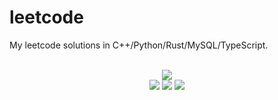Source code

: # leetcode
My leetcode solutions in C++/Python/Rust/MySQL/TypeScript.

<div align="center">
<br/>
<img src="https://img.shields.io/badge/Solved-737/3246%20=%2022%25-blue.svg?style=flat-square" />
<br/>
<img src="https://img.shields.io/badge/Easy-296/817-5CB85D.svg?style=flat-square" />
<img src="https://img.shields.io/badge/Medium-348/1703-F0AE4E.svg?style=flat-square" />
<img src="https://img.shields.io/badge/Hard-93/726-D95450.svg?style=flat-square" />
</div>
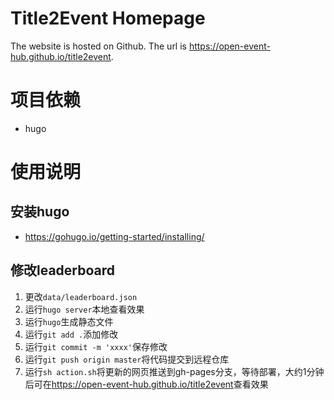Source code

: # Title2Event Homepage

The website is hosted on Github. The url is <https://open-event-hub.github.io/title2event>.

# 项目依赖

* hugo

# 使用说明

## 安装hugo

* https://gohugo.io/getting-started/installing/

 <!-- 
## 本项目hugo零基础跑法，这一节后面删掉
0. 安装hugo
1. clone本项目到本地
2. 进入目录
3. `hugo server` 可以本地查看效果，方便调试
4. 按照自己到需求修改若干页面和信息，第一次跑可能需要熟悉一下，相对还是比较简单的，很容易上手
5. `git add、commit、push`，将修改push到master
6. `sh action.sh` 会自动生成public，并且推送到`gh-pages`分支
7. 等待自动部署，可以在github页面搜索Actions进去看具体部署情况，一分钟多就ok了
8. 查看效果 https://open-event-hub.github.io/title2event
-->

## 修改leaderboard

1. 更改`data/leaderboard.json`
2. 运行`hugo server`本地查看效果
3. 运行`hugo`生成静态文件
4. 运行`git add .`添加修改
5. 运行`git commit -m 'xxxx'`保存修改
6. 运行`git push origin master`将代码提交到远程仓库
7. 运行`sh action.sh`将更新的网页推送到gh-pages分支，等待部署，大约1分钟后可在<https://open-event-hub.github.io/title2event>查看效果
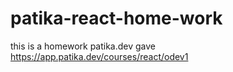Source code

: # patika-react-home-work
this is a homework patika.dev gave
https://app.patika.dev/courses/react/odev1
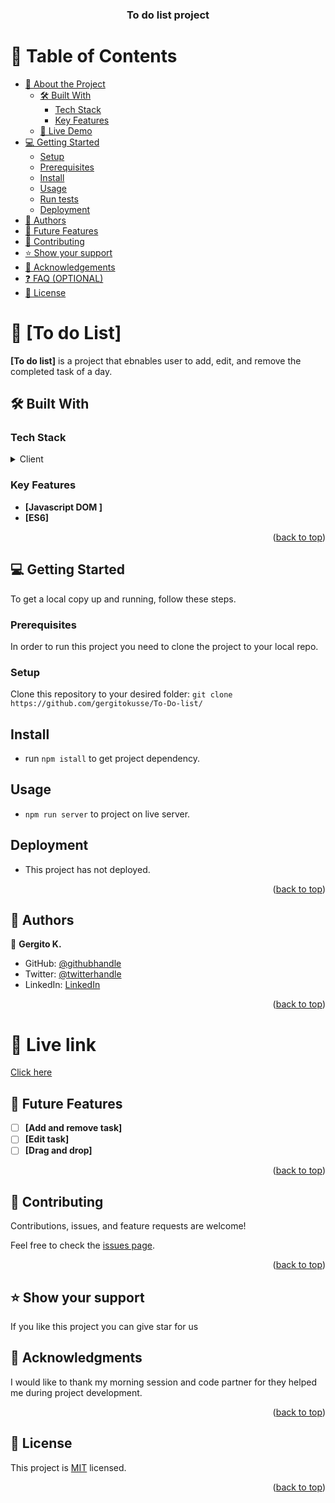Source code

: <a name="readme-top"></a>

<div align="center">
  <h3><b>To do list project</b></h3>

</div>

<!-- TABLE OF CONTENTS -->

# 📗 Table of Contents

- [📖 About the Project](#about-project)
  - [🛠 Built With](#built-with)
    - [Tech Stack](#tech-stack)
    - [Key Features](#key-features)
  - [🚀 Live Demo](#live-demo)
- [💻 Getting Started](#getting-started)
  - [Setup](#setup)
  - [Prerequisites](#prerequisites)
  - [Install](#install)
  - [Usage](#usage)
  - [Run tests](#run-tests)
  - [Deployment](#deployment)
- [👥 Authors](#authors)
- [🔭 Future Features](#future-features)
- [🤝 Contributing](#contributing)
- [⭐️ Show your support](#support)
- [🙏 Acknowledgements](#acknowledgements)
- [❓ FAQ (OPTIONAL)](#faq)
- [📝 License](#license)

<!-- PROJECT DESCRIPTION -->

# 📖 [To do List] <a name="about-project"></a>

**[To do list]** is a project that ebnables user to add, edit, and remove the completed task of a day.

## 🛠 Built With <a name="built-with"></a>

### Tech Stack <a name="tech-stack"></a>

<details>
  <summary>Client</summary>
  <ul>
    <li><a href="">HTMl</a></li>
    <li><a href="">CSS</a></li>
    <li><a href="">JS</a></li>
  </ul>
</details>

<!-- Features -->

### Key Features <a name="key-features"></a>

- **[Javascript DOM ]**
- **[ES6]**

<p align="right">(<a href="#readme-top">back to top</a>)</p>
<!-- GETTING STARTED -->

## 💻 Getting Started <a name="getting-started"></a>

To get a local copy up and running, follow these steps.

### Prerequisites

In order to run this project you need to clone the project to your local repo.

### Setup

Clone this repository to your desired folder:
`git clone https://github.com/gergitokusse/To-Do-list/`

## Install
- run `npm istall` to get project dependency.

## Usage
- `npm run server` to project on live server.

## Deployment
- This project has not deployed.

<p align="right">(<a href="#readme-top">back to top</a>)</p>

<!-- AUTHORS -->

## 👥 Authors <a name="authors"></a>

👤 **Gergito K.**

- GitHub: [@githubhandle](https://github.com/gergitokusse)
- Twitter: [@twitterhandle](https://twitter.com/gergitokusse)
- LinkedIn: [LinkedIn](https://linkedin.com/in/gergitokusse)


<p align="right">(<a href="#readme-top">back to top</a>)</p>
<!-- live linek-->

# 🎯 Live link <a name="future-features"></a>

[Click here](https://gergitokusse.github.io/Partner-Code-Review/dist)

<!-- FUTURE FEATURES -->

## 🔭 Future Features <a name="future-features"></a>

- [ ] **[Add and remove task]**
- [ ] **[Edit task]**
- [ ] **[Drag and drop]**

<p align="right">(<a href="#readme-top">back to top</a>)</p>

<!-- CONTRIBUTING -->

## 🤝 Contributing <a name="contributing"></a>

Contributions, issues, and feature requests are welcome!

Feel free to check the [issues page](https://github.com/gergitokusse/To-Do-list/issues).

<p align="right">(<a href="#readme-top">back to top</a>)</p>

<!-- SUPPORT -->

## ⭐️ Show your support <a name="support"></a>

If you like this project you can give star for us

<!-- ACKNOWLEDGEMENTS -->

## 🙏 Acknowledgments <a name="acknowledgements"></a>

I would like to thank my morning session and code partner for they helped me during project development.


<p align="right">(<a href="#readme-top">back to top</a>)</p>

<!-- LICENSE -->

## 📝 License <a name="license"></a>

This project is [MIT](./LICENSE) licensed.


<p align="right">(<a href="#readme-top">back to top</a>)</p>
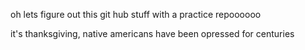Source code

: oh lets figure out this git hub stuff with a practice repoooooo

it's thanksgiving, native americans have been opressed for centuries
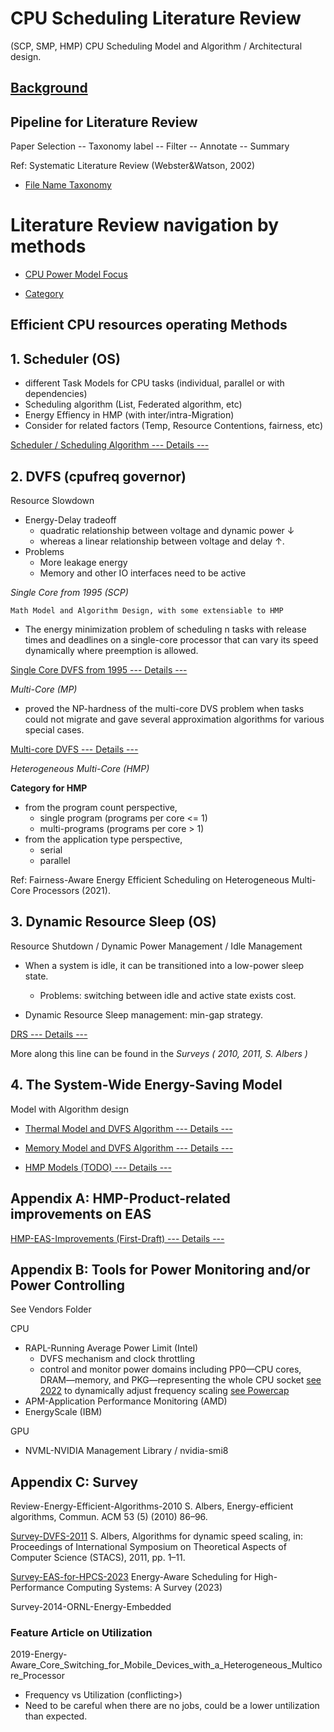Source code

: <!-- Draft version by Peter HU -->

# CPU Scheduling Literature Review

(SCP, SMP, HMP) CPU Scheduling Model and Algorithm / Architectural design.

## [Background](./Goal/HMPSchedinbig.LITTLEContext.html)

## Pipeline for Literature Review

Paper Selection -- Taxonomy label -- Filter -- Annotate -- Summary

Ref: Systematic Literature Review (Webster&Watson, 2002)

- [File Name Taxonomy](./Goal/FileNameTaxonomy.html)

# Literature Review navigation by methods

- [CPU Power Model Focus](Algo-Basic/ModelFocus.html)

- [Category](Algo-Basic/Category.html)

## Efficient CPU resources operating Methods

## 1. Scheduler (OS)

* different Task Models for CPU tasks (individual, parallel or with dependencies)
* Scheduling algorithm (List, Federated algorithm, etc)
* Energy Effiency in HMP (with inter/intra-Migration)
* Consider for related factors (Temp, Resource Contentions, fairness, etc)

[Scheduler / Scheduling Algorithm  --- Details ---](Sched/Sched.html)

## 2. DVFS (cpufreq governor)

Resource Slowdown

- Energy-Delay tradeoff
  - quadratic relationship between voltage and dynamic power ↓
  - whereas a linear relationship between voltage and delay ↑.
- Problems
  - More leakage energy
  - Memory and other IO interfaces need to be active

*Single Core from 1995 (SCP)*

    Math Model and Algorithm Design, with some extensiable to HMP

- The energy minimization problem of scheduling n tasks with release times and deadlines on a single-core processor that can vary its speed dynamically where preemption is allowed.

[Single Core DVFS from 1995 --- Details ---](./DVFS/SCP-DVFS-from-1995.html)

*Multi-Core (MP)*

- proved the NP-hardness of the multi-core DVS problem when tasks could not migrate and gave several approximation algorithms for various special cases.

[Multi-core DVFS --- Details ---](./DVFS/MP-DVFS.html)

*Heterogeneous Multi-Core (HMP)*

**Category for HMP**

- from the program count perspective,
  - single program (programs per core <= 1)
  - multi-programs (programs per core > 1)
- from the application type perspective,
  - serial
  - parallel

Ref: Fairness-Aware Energy Efficient Scheduling on Heterogeneous Multi-Core Processors (2021).

## 3. Dynamic Resource Sleep (OS)

Resource Shutdown / Dynamic Power Management / Idle Management

- When a system is idle, it can be transitioned into a low-power sleep state.

  - Problems: switching between idle and active state exists cost.
- Dynamic Resource Sleep management: min-gap strategy.

[DRS  --- Details ---](./DRS/DRS.html)

More along this line can be found in the *Surveys ( 2010, 2011, S. Albers )*


## 4. The System-Wide Energy-Saving Model

Model with Algorithm design

- [Thermal Model and DVFS Algorithm --- Details ---](./DVFS/DVFS-Thermal-Models.html)

- [Memory Model and DVFS Algorithm  --- Details ---](./DVFS/DVFS-Memory-Models.html)

- [HMP Models (TODO) --- Details ---](./DVFS/HMP-DVFS-ToDo.html)

## Appendix A: HMP-Product-related improvements on EAS

[HMP-EAS-Improvements (First-Draft)  --- Details ---](./DVFS/HMP-EAS-Improvements.html)

## Appendix B: Tools for Power Monitoring and/or Power Controlling

See Vendors Folder

CPU

- RAPL-Running Average Power Limit (Intel)
  - DVFS mechanism and clock throttling
  - control and monitor power domains including PP0—CPU cores, DRAM—memory, and PKG—representing the whole CPU socket [see 2022](./Vendors/Intel-RAPL-2022-Krzywaniak.pdf) to dynamically adjust frequency scaling [see Powercap](./Vendors/Intel-RAPL-powercap.pdf)
- APM-Application Performance Monitoring (AMD)
- EnergyScale (IBM)

GPU

- NVML-NVIDIA Management Library / nvidia-smi8

## Appendix C: Survey

Review-Energy-Efficient-Algorithms-2010    S. Albers, Energy-efficient algorithms, Commun. ACM 53 (5) (2010) 86–96.

 [Survey-DVFS-2011](./Survey/Survey-Algorithms-for-DynamicSpeedScaling-2011.pdf)   S. Albers, Algorithms for dynamic speed scaling, in: Proceedings of International Symposium on Theoretical Aspects of Computer Science (STACS), 2011,  pp. 1–11.

[Survey-EAS-for-HPCS-2023](./Survey/Survey-EAS-for-HPCS-2023.pdf)  Energy-Aware Scheduling for High-Performance Computing Systems: A Survey (2023)

Survey-2014-ORNL-Energy-Embedded

### Feature Article on Utilization

  2019-Energy-Aware_Core_Switching_for_Mobile_Devices_with_a_Heterogeneous_Multicore_Processor

- Frequency vs Utilization (conflicting>)
- Need to be careful when there are no jobs, could be a lower untilization than expected.
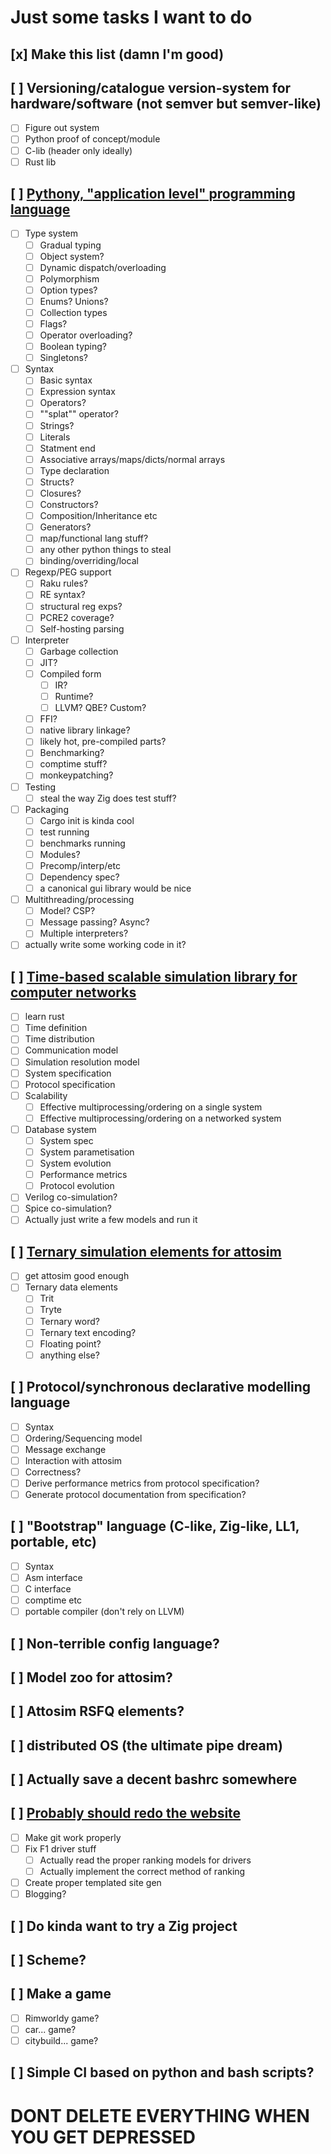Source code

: # Just some tasks I want to do
## [x] Make this list (damn I'm good)

## [ ] Versioning/catalogue version-system for hardware/software (not semver but semver-like)
 - [ ] Figure out system
 - [ ] Python proof of concept/module
 - [ ] C-lib (header only ideally)
 - [ ] Rust lib

## [ ] [Pythony, "application level" programming language](https://github.com/Mekapaedia/hognose)
- [ ] Type system
    - [ ] Gradual typing
    - [ ] Object system?
    - [ ] Dynamic dispatch/overloading
    - [ ] Polymorphism
    - [ ] Option types?
    - [ ] Enums? Unions?
    - [ ] Collection types
    - [ ] Flags?
    - [ ] Operator overloading?
    - [ ] Boolean typing?
    - [ ] Singletons?
- [ ] Syntax
    - [ ] Basic syntax
    - [ ] Expression syntax
    - [ ] Operators?
    - [ ] ""splat"" operator?
    - [ ] Strings?
    - [ ] Literals
    - [ ] Statment end
    - [ ] Associative arrays/maps/dicts/normal arrays
    - [ ] Type declaration
    - [ ] Structs?
    - [ ] Closures?
    - [ ] Constructors?
    - [ ] Composition/Inheritance etc
    - [ ] Generators?
    - [ ] map/functional lang stuff?
    - [ ] any other python things to steal
    - [ ] binding/overriding/local
- [ ] Regexp/PEG support
    - [ ] Raku rules?
    - [ ] RE syntax?
    - [ ] structural reg exps?
    - [ ] PCRE2 coverage?
    - [ ] Self-hosting parsing
- [ ] Interpreter
    - [ ] Garbage collection
    - [ ] JIT?
    - [ ] Compiled form
        - [ ] IR?
        - [ ] Runtime?
        - [ ] LLVM? QBE? Custom?
    - [ ] FFI?
    - [ ] native library linkage?
    - [ ] likely hot, pre-compiled parts?
    - [ ] Benchmarking?
    - [ ] comptime stuff?
    - [ ] monkeypatching?
- [ ] Testing
    - [ ] steal the way Zig does test stuff?
- [ ] Packaging
    - [ ] Cargo init is kinda cool
    - [ ] test running
    - [ ] benchmarks running
    - [ ] Modules?
    - [ ] Precomp/interp/etc
    - [ ] Dependency spec?
    - [ ] a canonical gui library would be nice
- [ ] Multithreading/processing
    - [ ] Model? CSP?
    - [ ] Message passing? Async?
    - [ ] Multiple interpreters?
- [ ] actually write some working code in it?

## [ ] [Time-based scalable simulation library for computer networks](https://github.com/Mekapaedia/attosim)
- [ ] learn rust
- [ ] Time definition
- [ ] Time distribution
- [ ] Communication model
- [ ] Simulation resolution model
- [ ] System specification
- [ ] Protocol specification
- [ ] Scalability
    - [ ] Effective multiprocessing/ordering on a single system
    - [ ] Effective multiprocessing/ordering on a networked system
- [ ] Database system
    - [ ] System spec
    - [ ] System parametisation
    - [ ] System evolution
    - [ ] Performance metrics
    - [ ] Protocol evolution
- [ ] Verilog co-simulation?
- [ ] Spice co-simulation?
- [ ] Actually just write a few models and run it

## [ ] [Ternary simulation elements for attosim](https://github.com/Mekapaedia/ternarybits)
- [ ] get attosim good enough
- [ ] Ternary data elements
    - [ ] Trit
    - [ ] Tryte
    - [ ] Ternary word?
    - [ ] Ternary text encoding?
    - [ ] Floating point?
    - [ ] anything else?

## [ ] Protocol/synchronous declarative modelling language
- [ ] Syntax
- [ ] Ordering/Sequencing model
- [ ] Message exchange
- [ ] Interaction with attosim
- [ ] Correctness?
- [ ] Derive performance metrics from protocol specification?
- [ ] Generate protocol documentation from specification?

## [ ] "Bootstrap" language (C-like, Zig-like, LL1, portable, etc)
- [ ] Syntax
- [ ] Asm interface
- [ ] C interface
- [ ] comptime etc
- [ ] portable compiler (don't rely on LLVM)

## [ ] Non-terrible config language?

## [ ] Model zoo for attosim?

## [ ] Attosim RSFQ elements?

## [ ] distributed OS (the ultimate pipe dream)

## [ ] Actually save a decent bashrc somewhere

## [ ] [Probably should redo the website](https://github.com/Mekapaedia/mekapaedia.com)
- [ ] Make git work properly
- [ ] Fix F1 driver stuff
    - [ ] Actually read the proper ranking models for drivers
    - [ ] Actually implement the correct method of ranking
- [ ] Create proper templated site gen
- [ ] Blogging?

## [ ] Do kinda want to try a Zig project

## [ ] Scheme?

## [ ] Make a game
- [ ] Rimworldy game?
- [ ] car... game?
- [ ] citybuild... game?

## [ ] Simple CI based on python and bash scripts?

# DONT DELETE EVERYTHING WHEN YOU GET DEPRESSED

----------

- WHAT IS EXPECTED
With the line containing "## [ ] Scheme?" as the first and the last line of the data as the final one, copy every line between them exactly, those two included.

- RESPONSE AREA
## [ ] Scheme?

## [ ] Make a game
- [ ] Rimworldy game?
- [ ] car... game?
- [ ] citybuild... game?

## [ ] Simple CI based on python and bash scripts?

# DONT DELETE EVERYTHING WHEN YOU GET DEPRESSED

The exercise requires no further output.